A Quiet Life

Laura soon found herself moving away from them and around the edges of the room. It wasn’t much of a party, really; it was just a crowd of people and a lot of cheap, warm wine in a room at the top of Alistair’s publishers’ office. The book they were celebrating was a short biography of a nineteenth-century writer, which Alistair had attacked in a style, Laura understood from Edward, that some critics found shocking and others found refreshing. There were shabby elderly writers and shabby younger writers at the party, and also a number of the confident, loud people – not necessarily more elegant, but if they were shabby it felt like an affectation rather than a necessity – of the sort she remembered from Sybil’s dance. Among them Laura saw nobody she knew until, to her relief, she found Winifred sitting in a window seat next to a man who was rolling a cigarette, and went and sat on her other side.

Winifred made room for Laura with alacrity, and started asking her whom she had been speaking to. ‘Was Alistair a bit offish with you? I think these men are always funny with each other’s girlfriends – it’s all a bit Darcy and Bingley.’ Laura did not really know what she was talking about, but they both looked across the room to where Alistair and Edward and Nick were standing close to one another. ‘Although do you think they really love each other as much as they say they do? The things they sometimes say about each other … about Giles, of course, there is no question. I can’t believe how much Alistair misses him.’

Thinking back, Laura realised that Edward, too, had spoken more about Giles to her than about any of his other friends. ‘Yes, Alistair loves him so much,’ Winifred went on, ‘sometimes I think he is only with me because I remind him of Giles.’

‘This is interesting,’ said the man on the other side of Winifred, his heavy accent – was it German? – making his words sound particularly emphatic. ‘This transference from brother to sister, I have a case just like this right now. With my patient, I think it may have something to do with the pattern of intimacy laid down early at these boarding schools. These English boys are never allowed the natural Oedipal development, being thrown out of the family so young.’

‘I love the way you always have an explanation for everything,’ Winifred said to him, and Laura noted her amiable, almost flirtatious tone. It made her feel rather on the outside of this conversation too, and as she looked back into the party she saw Quentin and his girlfriend Nina entering and steering towards Edward, Alistair and Nick. As they did so, Edward looked across the room, and Laura saw, or thought she saw, a summons in his gaze. She stood up.

As she came back to that group of men who were at the centre of the crowd, Laura felt shy. Who was she to think that she could break into this conversation, in which Nick now had his arm draped across Alistair’s shoulders, and Quentin was lighting Edward’s cigarette? All the energy of the men seemed directed towards one another.

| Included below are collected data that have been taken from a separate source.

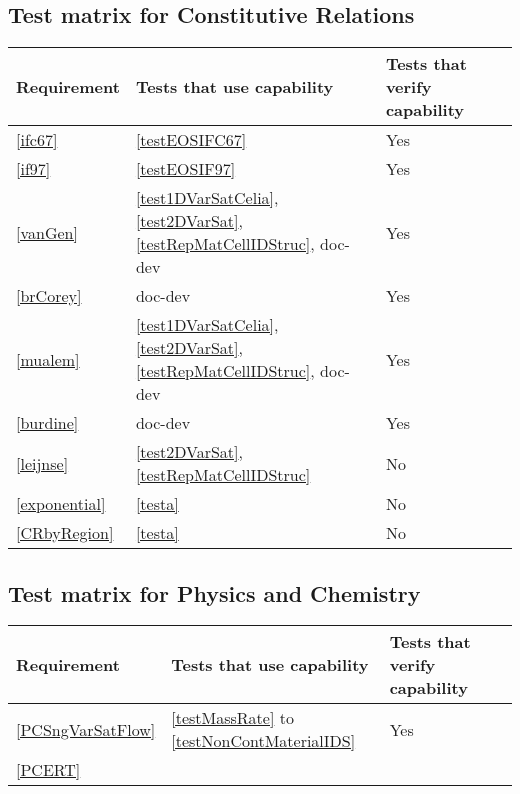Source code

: \subsection{Test matrix for Constitutive Relations}
\begin{tabular}{|l|l|l|l|}
	\hline
	Requirement & Tests that use capability & Tests that verify capability \\
	\hline
	\hline
	\ref{ifc67} & \ref{testEOSIFC67} & Yes\\
	\hline
	\ref{if97} & \ref{testEOSIF97} & Yes \\
	\hline
		\ref{vanGen} & \ref{test1DVarSatCelia}, \ref{test2DVarSat}, \ref{testRepMatCellIDStruc}, doc-dev & Yes\\
	\hline
		\ref{brCorey} & doc-dev & Yes\\
	\hline
		\ref{mualem} & \ref{test1DVarSatCelia}, \ref{test2DVarSat},  \ref{testRepMatCellIDStruc}, doc-dev & Yes\\
	\hline
		\ref{burdine} & doc-dev & Yes\\
	\hline
		\ref{leijnse} &  \ref{test2DVarSat},  \ref{testRepMatCellIDStruc} & No \\
	\hline
		\ref{exponential} & \ref{testa} & No \\
	\hline
		\ref{CRbyRegion} & \ref{testa} & No \\
	\hline
\end{tabular}

\subsection{Test matrix for Physics and Chemistry}
\begin{tabular}{|l|l|l|l|}
	\hline
		Requirement & Tests that use capability & Tests that verify capability \\
	\hline
	\hline
		\ref{PCSngVarSatFlow} &  \ref{testMassRate} to \ref{testNonContMaterialIDS} & Yes \\
	\hline
		\ref{PCERT} &  & \\
	\hline
\end{tabular}

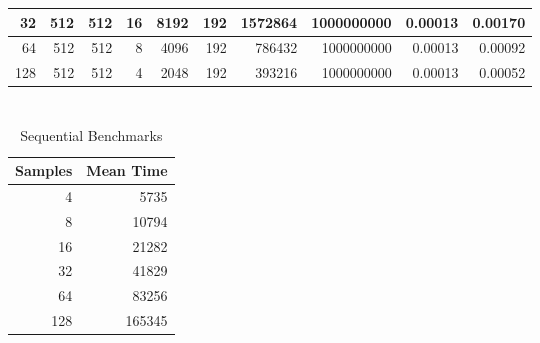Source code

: \documentclass[journal,transmag]{IEEEtran}
\begin{document}
\begin{table}[h]
\begin{tabular}{|r|r|r|r|r|r|r|r|r|r|}
		32                          & 512                        & 512                         & 16                              & 8192                                 & 192                                  & 1572864                                & 1000000000                            & 0.00013                         & 0.00170                       \\ \hline
		64                          & 512                        & 512                         & 8                               & 4096                                 & 192                                  & 786432                                 & 1000000000                            & 0.00013                         & 0.00092                       \\ \hline
		128                         & 512                        & 512                         & 4                               & 2048                                 & 192                                  & 393216                                 & 1000000000                            & 0.00013                         & 0.00052                       \\ \hline
	\end{tabular}
\end{table}

\section{}
	\begin{table}[h]
		\centering
		\caption{Sequential Benchmarks}
		\label{table_seq_data}
		\begin{tabular}{|r|r|}
			\hline
			\multicolumn{1}{|l|}{Samples} & \multicolumn{1}{l|}{Mean Time} \\ \hline
			4                             & 5735                           \\ \hline
			8                             & 10794                          \\ \hline
			16                            & 21282                          \\ \hline
			32                            & 41829                          \\ \hline
			64                            & 83256                          \\ \hline
			128                           & 165345                         \\ \hline
		\end{tabular}
	\end{table}
	\newpage
	
\end{document}
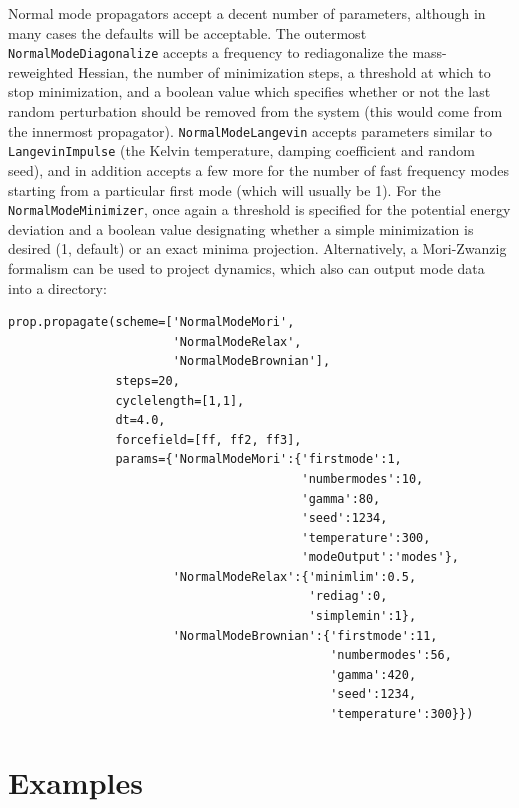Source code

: \documentclass[11pt]{report}
\begin{document}
Normal mode propagators accept a decent number of parameters, although
in many cases the defaults will be acceptable.  The outermost \texttt{NormalModeDiagonalize}
accepts a frequency to rediagonalize the mass-reweighted Hessian, the number of
minimization steps, a threshold at which to stop minimization, and a boolean value
which specifies whether or not the last random perturbation should be removed from
the system (this would come from the innermost propagator).  \texttt{NormalModeLangevin}
accepts parameters similar to \texttt{LangevinImpulse} (the Kelvin temperature,
damping coefficient and random seed), and in addition accepts a few more for the
number of fast frequency modes starting from a particular first mode (which will usually
be 1).  For the \texttt{NormalModeMinimizer}, once again a threshold is specified for
the potential energy deviation and a boolean value designating whether a simple
minimization is desired (1, default) or an exact minima projection.  Alternatively,
a Mori-Zwanzig \cite{} formalism can be used to project dynamics, which also
can output mode data into a directory:


\begin{verbatim}
prop.propagate(scheme=['NormalModeMori', 
                       'NormalModeRelax', 
                       'NormalModeBrownian'],
               steps=20,
               cyclelength=[1,1],
               dt=4.0,
               forcefield=[ff, ff2, ff3],
               params={'NormalModeMori':{'firstmode':1,
                                         'numbermodes':10,
                                         'gamma':80,
                                         'seed':1234,
                                         'temperature':300,
                                         'modeOutput':'modes'},
                       'NormalModeRelax':{'minimlim':0.5,
                                          'rediag':0,
                                          'simplemin':1},
                       'NormalModeBrownian':{'firstmode':11,
                                             'numbermodes':56,
                                             'gamma':420,
                                             'seed':1234,
                                             'temperature':300}})
\end{verbatim}

\newpage
\section{Examples}
\end{document}
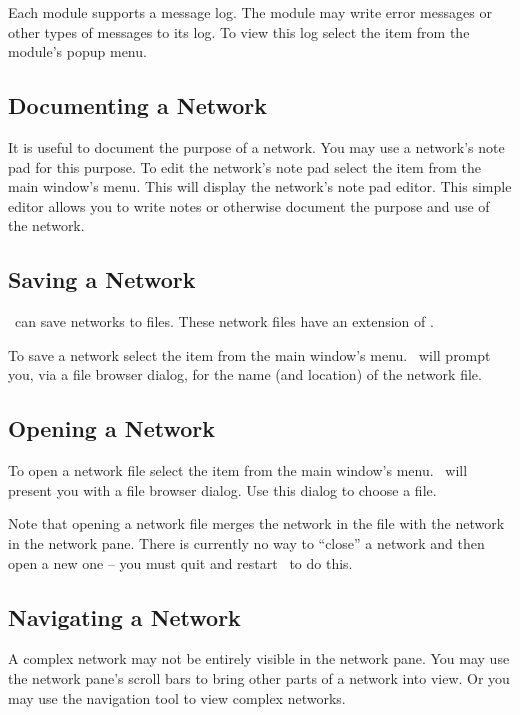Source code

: Each module supports a message log.  The module may write error messages or
other types of messages to its log.  To view this log select the
 item from the module's popup menu.

\subsection{Documenting a Network}
\label{sec:docnetwork}

It is useful to document the purpose of a network.  You may use a network's
note pad for this purpose.  To edit the network's note pad select the
 item from the main window's  menu.  This
will display the network's note pad editor.  This simple editor allows you
to write notes or otherwise document the purpose and use of the network.


\subsection{Saving a Network}
\label{sec:savenet}

\sr\ can save networks to files.  These network files have an extension of
.  

To save a network select the  item from the main window's
 menu.  \sr\ will prompt you, via a file browser dialog, for the
name (and location) of the network file.


\subsection{Opening a Network}
\label{sec:opennet}

To open a network file select the  item from the main
window's  menu.  \sr\ will present you with a file browser
dialog.  Use this dialog to choose a  file.

Note that opening a network file merges the network in the file with the
network in the network pane.  There is currently no way to ``close'' a
network and then open a new one -- you must quit and restart \sr\ to do
this.

\subsection{Navigating a Network}
\label{sec:navnetwork}

A complex network may not be entirely visible in the network pane.  You may
use the network pane's scroll bars to bring other parts of a network into
view.  Or you may use the navigation tool to view complex networks.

Edward made room for her in the space, stepping to one side so that she could join the ring, although nobody spoke to her. She tried to join in the conversations, greeting Quentin and Nina, asking Quentin how things were going in the forces, and complimenting him on his newly slender physique. She was struck by the joking tone with which Quentin replied, telling some absurd story about his deluded major whose false memories of the Great War were a source of great mirth in the regiment. But before he had finished his story, Nina broke in, asking where on earth the drinks were. Alistair called to a young man in a loud voice, and soon wine was being sloshed into glasses, and Quentin was free to resume. The burble of men’s voices continued and Laura was content to sip her drink. But Nina remained sullen, watching Quentin with her cold blue stare.

‘Come on,’ she said suddenly in an aside to him that everyone could hear, ‘the others are at the Café Royal.’

Quentin seemed embarrassed as he turned to her, and she laid a hand on his arm. Laura expected them to leave, but instead he went with her to the side of the room, where they seemed to be having an argument. Laura caught a little of it, when Quentin’s placatory tone seemed to break and he said loudly that he only had two days in London. Nina left alone, and Quentin rejoined the group.

‘Here you are, my duck,’ Nick was saying, putting his arm around Quentin. ‘I must tell you I heard something about that major of yours – but this definitely is not for the ladies …’ He looked at Laura and Winifred, who had now joined them, and Laura stepped backwards, feeling dismissed, but Winifred looked at him and lifted her chin.